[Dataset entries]
^^^^^^^^^^^^^^^^
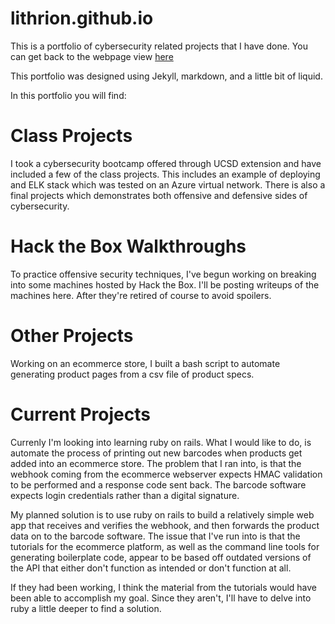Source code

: # lithrion.github.io

This is a portfolio of cybersecurity related projects that I have done. You can get back to the webpage view [here](https://wwww.lithrion.github.io)

This portfolio was designed using Jekyll, markdown, and a little bit of liquid.

In this portfolio you will find:

# Class Projects
I took a cybersecurity bootcamp offered through UCSD extension and have included a few of the class projects. This includes an example of deploying and ELK stack which was tested on an Azure virtual network. There is also a final projects which demonstrates both offensive and defensive sides of cybersecurity.

# Hack the Box Walkthroughs
To practice offensive security techniques, I've begun working on breaking into some machines hosted by Hack the Box. I'll be posting writeups of the machines here. After they're retired of course to avoid spoilers.

# Other Projects
Working on an ecommerce store, I built a bash script to automate generating product pages from a csv file of product specs.

# Current Projects
Currenly I'm looking into learning ruby on rails. What I would like to do, is automate the process of printing out new barcodes when products get added into an ecommerce store. The problem that I ran into, is that the webhook coming from the ecommerce webserver expects HMAC validation to be performed and a response code sent back. The barcode software expects login credentials rather than a digital signature.

My planned solution is to use ruby on rails to build a relatively simple web app that receives and verifies the webhook, and then forwards the product data on to the barcode software. The issue that I've run into is that the tutorials for the ecommerce platform, as well as the command line tools for generating boilerplate code, appear to be based off outdated versions of the API that either don't function as intended or don't function at all.

If they had been working, I think the material from the tutorials would have been able to accomplish my goal. Since they aren't, I'll have to delve into ruby a little deeper to find a solution.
^^^^^^^^^^^^^^^^
Starting at the line above that contains "This is a portfolio", write out each line exactly until the line that contains "# Class Projects" has been written, and stop there.

This is a portfolio of cybersecurity related projects that I have done. You can get back to the webpage view [here](https://wwww.lithrion.github.io)

This portfolio was designed using Jekyll, markdown, and a little bit of liquid.

In this portfolio you will find:

# Class Projects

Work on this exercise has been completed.